Le 13, les combats dans les rues continuèrent ; des maisons, où s’étaient retranchés les policiers, furent prises d’assaut, leurs défenseurs massacrés. Les insurgés s’emparèrent de l’Amirauté ; le ministre de la Marine, abandonné de tous, fut fait prisonnier. L’école d’artillerie, le régiment des grenadiers de la garde, le régiment Préobrajenski se rallièrent à la Révolution : Rodzianko les reçut sur le perron de la Douma et les harangua. Les anciens ministres, Galitzine, Stürmer, Stcheglovitov, Bark et beaucoup d’autres sont incarcérés dans quelques salles de la Douma ; Protopopov, plus mort que vif, se rend lui-même à Rodzianko.
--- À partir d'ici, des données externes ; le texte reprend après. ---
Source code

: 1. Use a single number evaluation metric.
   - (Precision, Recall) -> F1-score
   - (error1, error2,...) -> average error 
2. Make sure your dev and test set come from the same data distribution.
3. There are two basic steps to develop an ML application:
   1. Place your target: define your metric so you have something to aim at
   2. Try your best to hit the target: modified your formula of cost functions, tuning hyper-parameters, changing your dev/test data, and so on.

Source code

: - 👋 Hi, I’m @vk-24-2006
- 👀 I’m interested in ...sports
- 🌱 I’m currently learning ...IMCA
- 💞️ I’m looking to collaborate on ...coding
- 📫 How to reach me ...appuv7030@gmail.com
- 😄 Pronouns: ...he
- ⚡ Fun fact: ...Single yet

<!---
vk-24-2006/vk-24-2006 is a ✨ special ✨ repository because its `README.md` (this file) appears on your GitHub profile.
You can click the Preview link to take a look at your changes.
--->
Soukhomlinov, aux arrêts depuis le mois de mars 1916, est conduit à la Douma ; les soldats veulent le massacrer, mais les députés les contiennent ; on se contente de lui arracher ses épaulettes. Les ambassadeurs de France et d’Angleterre se rendent au Pont des Chantres et sont acclamés sur leur chemin par la foule.

Le lendemain (14) le mouvement gagna Moscou, Kharkov, Odessa et d’autres villes ; il rencontra peu de résistance. Des troupes venant des environs de la capitale défilèrent dans les rues, aux applaudissements de la foule. Tout Pétrograd avait arboré le petit drapeau rouge, insigne de la liberté conquise. La Douma envoya deux députés à Cronstadt où, après quelques hésitations, les troupes s’étaient ralliées à l’insurrection.

Le samedi 17, une grande tempête de neige obligea les plus ardents à rester chez eux. Grâce à la trêve ainsi imposée par les éléments, Pétrograd put reprendre, le 18, son aspect accoutumé. Les journaux parurent de nouveau ; la situation alimentaire s’améliora lentement.

À cette date, le mouvement est conduit par la commission exécutive de la Douma, plus tard Gouvernement provisoire, et par un Comité dit de Tauride, parce qu’il siège au palais de ce nom, sous la présidence de Tchkheidze. Ce comité, très nombreux et bruyant, est formé de délégués nommés par les ouvriers (à raison de un pour cent) et par les troupes révoltées (un par compagnie). Dès le début, il repoussa tout compromis, tout replâtrage à la façon de 1830, et insista pour la rupture complète avec l’ancien régime. Le jeudi 15, une entente intervint entre les deux comités et l’on nomma un ministère de la Défense nationale. L’expropriation des propriétaires fonciers, que réclamaient les socialistes, fut résolument écartée par le comité exécutif, mais on se mit d’accord sur d’autres points.

La rupture avec la dynastie n’avait pas été prévue par la Douma ; il est douteux que la majorité l’ait même désirée, car, élue suivant le système inauguré le 16 juin 1907, sous la pression du Gouvernement et de la police, elle ne représentait que très imparfaitement les idées des populations urbaines et des masses paysannes de la Russie. C’est cela même qui sembla légitimer au début l’action et le contrôle permanent du Comité de Tauride. Mais comme il était évident que les ouvriers et soldats de Pétrograd n’avaient pas le droit de parler pour toute la Russie, ils firent appel d’urgence aux représentants de toute la classe ouvrière et de toute l’armée. Un congrès national, formé de ces délégués, s’est terminé le 24 avril 1917 par un vote de confiance au Gouvernement provisoire et l’affirmation d’un droit de contrôle du Comité sur les actes présents et futurs de ce Gouvernement, jusqu’à la réunion de la Constituante.